Pnin

Na das geht ja gut los! Timofey Pnin ist russischer Collegeprofessor in Waindell. Und das obwohl seine Englischkenntnisse immer noch des Öfteren zum Schmunzeln einladen. Er ist auf dem Weg nach Cremona, nicht das lombardische, berühmt für seine Streichinstrumentenbauer, sondern ein Städtchen in der Nähe seines Wohnortes. Um Zeit zu sparen nimmt er nicht den empfohlenen Zug, sondern den mit dem er sag und schreibe 14 Minuten Fahrweg spart. Wozu hat er sonst jahrelang Fahrpläne gesammelt, wenn er sie nicht gewinnbringend einsetzen kann. Blöd nur, dass die Fahrpläne allesamt veraltet sind. So muss er unterwegs Station machen, und den Bus nutzen, um am Ende des Tages zwei Stunden verloren zu haben. So ist er, unser Pnin. Der Umwelt immer einen Schritt voraus, doch der Zeit gnadenlos hinterherhinkend.

Pnin stolpert mehr durchs Leben als dass er einem wirklichen Plan folgt. Er ist ein gutherziger Mensch, den man einfach mögen muss. Doch er ist auch ein dankbares Opfer für Spott. Und sein Job ist auch nicht so sicher wie Pnin meint. Im Hintergrund ziehen jedoch Leute für ihn Strippen, die er kennt und mag, und die im Gegenzug auch ihn mögen.

Vladimir Nabokov wollt eigentlich seinen Helden sterben lassen. Diese Idee verwarf er und bereute sie niemals. Was ein Glück! Denn Timofey Pnin darf nicht sterben. Leute wie er – ein wenig aus dem Rahmen fallend ohne dabei Schaden anzurichten – braucht jede Gesellschaft. Sei sie auch noch so groß oder so klein!

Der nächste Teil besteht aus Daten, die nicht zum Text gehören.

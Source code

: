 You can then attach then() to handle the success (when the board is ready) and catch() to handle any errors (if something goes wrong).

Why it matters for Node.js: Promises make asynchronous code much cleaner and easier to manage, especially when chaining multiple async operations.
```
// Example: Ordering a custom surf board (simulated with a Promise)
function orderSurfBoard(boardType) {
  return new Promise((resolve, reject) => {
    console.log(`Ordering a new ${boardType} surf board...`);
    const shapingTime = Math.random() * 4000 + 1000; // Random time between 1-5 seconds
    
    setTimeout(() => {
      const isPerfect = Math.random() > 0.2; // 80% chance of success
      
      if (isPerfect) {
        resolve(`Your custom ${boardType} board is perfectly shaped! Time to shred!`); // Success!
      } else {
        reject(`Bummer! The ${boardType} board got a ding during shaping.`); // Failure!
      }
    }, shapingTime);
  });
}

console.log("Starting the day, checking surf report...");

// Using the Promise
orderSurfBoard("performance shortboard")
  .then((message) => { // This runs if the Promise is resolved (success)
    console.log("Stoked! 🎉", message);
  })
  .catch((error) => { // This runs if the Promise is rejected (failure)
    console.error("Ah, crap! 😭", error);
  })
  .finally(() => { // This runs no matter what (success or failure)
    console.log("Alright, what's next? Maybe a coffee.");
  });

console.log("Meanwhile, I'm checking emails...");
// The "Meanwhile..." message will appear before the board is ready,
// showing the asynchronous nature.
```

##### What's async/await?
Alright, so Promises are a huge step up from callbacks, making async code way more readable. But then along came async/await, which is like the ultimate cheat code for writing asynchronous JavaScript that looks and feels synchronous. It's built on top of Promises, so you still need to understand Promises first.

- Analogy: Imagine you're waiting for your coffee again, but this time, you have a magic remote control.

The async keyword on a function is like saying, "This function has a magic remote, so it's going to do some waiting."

Die einzigartige Aufmachung dieses Buches, das vor fast siebzig Jahren zum ersten Mal erschien, rücken Nabokov und einen fast schon vergessenen Roman ins Rampenlicht. Wer ihn nicht kennt, meint auf dem Cover „Pinn“ zu lesen. Doch nein, es heißt wirklich Pnin. Ein Russe, der vor der russischen Revolution floh (die Parallelen zu Nabokov sind unübersehbar) und über Paris in die Staaten kam. Der Sprache kaum mächtig, einen riesigen Wissensschatz im Gepäck, bleibt für ihn nur eine Möglichkeit zu überleben: Russisch zu unterrichten. Und das im Amerika der 50er Jahre! McCarthy wütet gerade erfolgreich und verteufelt alles, was auch nur im Ansatz die Farbe Rot in sich trägt. Diesen Aspekt lässt Nabokov außer Acht. Keine Hetzjagd, keine Anfeindungen wegen Pnins Herkunft. Dennoch ist Pnins Leben in den Staaten kein Zuckerschlecken. Das liegt in erster Linie an ihm selbst. Weiß er das? Egal! Pnin ist da, lebt und lässt andere daran teilhaben. Die knallbunten Zeichungen von Thomas M. Müller sind kein Widerspruch zum farblos erscheinenden Pnin – sie sind vielmehr eine Ergänzung seines Charakters.